= Beginning of Section =

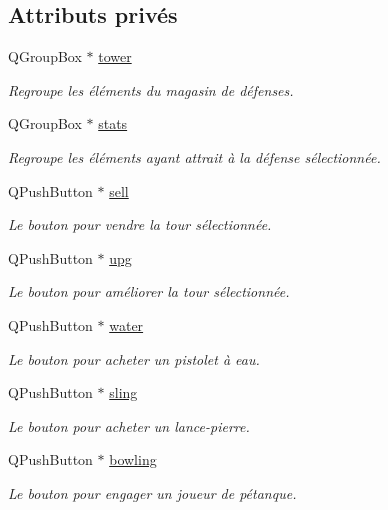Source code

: \subsection*{Attributs privés}
\begin{DoxyCompactItemize}
\item 
QGroupBox $\ast$ \hyperlink{classUI_a352f80a494c8d3c1723f1248438ea912}{tower}
\begin{DoxyCompactList}\small\item\em Regroupe les éléments du magasin de défenses. \end{DoxyCompactList}\item 
QGroupBox $\ast$ \hyperlink{classUI_a04ffefe0b9ef54d2ebc76595b00bb900}{stats}
\begin{DoxyCompactList}\small\item\em Regroupe les éléments ayant attrait à la défense sélectionnée. \end{DoxyCompactList}\item 
QPushButton $\ast$ \hyperlink{classUI_a4e35fb65ac2aa948adb7f7b9eb94d5c2}{sell}
\begin{DoxyCompactList}\small\item\em Le bouton pour vendre la tour sélectionnée. \end{DoxyCompactList}\item 
QPushButton $\ast$ \hyperlink{classUI_abf5a7181f1e80c8873cfae97be8e8b4f}{upg}
\begin{DoxyCompactList}\small\item\em Le bouton pour améliorer la tour sélectionnée. \end{DoxyCompactList}\item 
QPushButton $\ast$ \hyperlink{classUI_aaa5e1351929c7da7d4ae82ddbc31c77b}{water}
\begin{DoxyCompactList}\small\item\em Le bouton pour acheter un pistolet à eau. \end{DoxyCompactList}\item 
QPushButton $\ast$ \hyperlink{classUI_af645e28743002610e25ce8542dcb1a8e}{sling}
\begin{DoxyCompactList}\small\item\em Le bouton pour acheter un lance-\/pierre. \end{DoxyCompactList}\item 
QPushButton $\ast$ \hyperlink{classUI_a8279bd03cdee4ab01f04152f2ea7a906}{bowling}
\begin{DoxyCompactList}\small\item\em Le bouton pour engager un joueur de pétanque. \end{DoxyCompactList}\item 

\end{DoxyCompactItemize}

= End of Section =

### Work instruction
Pictures must be left out when the records are transcribed exactly.

### Your response
Source code

: \subsection*{Attributs privés}
\begin{DoxyCompactItemize}
\item 
QGroupBox $\ast$ \hyperlink{classUI_a352f80a494c8d3c1723f1248438ea912}{tower}
\begin{DoxyCompactList}\small\item\em Regroupe les éléments du magasin de défenses. \end{DoxyCompactList}\item 
QGroupBox $\ast$ \hyperlink{classUI_a04ffefe0b9ef54d2ebc76595b00bb900}{stats}
\begin{DoxyCompactList}\small\item\em Regroupe les éléments ayant attrait à la défense sélectionnée. \end{DoxyCompactList}\item 
QPushButton $\ast$ \hyperlink{classUI_a4e35fb65ac2aa948adb7f7b9eb94d5c2}{sell}
\begin{DoxyCompactList}\small\item\em Le bouton pour vendre la tour sélectionnée. \end{DoxyCompactList}\item 
QPushButton $\ast$ \hyperlink{classUI_abf5a7181f1e80c8873cfae97be8e8b4f}{upg}
\begin{DoxyCompactList}\small\item\em Le bouton pour améliorer la tour sélectionnée. \end{DoxyCompactList}\item 
QPushButton $\ast$ \hyperlink{classUI_aaa5e1351929c7da7d4ae82ddbc31c77b}{water}
\begin{DoxyCompactList}\small\item\em Le bouton pour acheter un pistolet à eau. \end{DoxyCompactList}\item 
QPushButton $\ast$ \hyperlink{classUI_af645e28743002610e25ce8542dcb1a8e}{sling}
\begin{DoxyCompactList}\small\item\em Le bouton pour acheter un lance-\/pierre. \end{DoxyCompactList}\item 
QPushButton $\ast$ \hyperlink{classUI_a8279bd03cdee4ab01f04152f2ea7a906}{bowling}
\begin{DoxyCompactList}\small\item\em Le bouton pour engager un joueur de pétanque. \end{DoxyCompactList}\item 

\end{DoxyCompactItemize}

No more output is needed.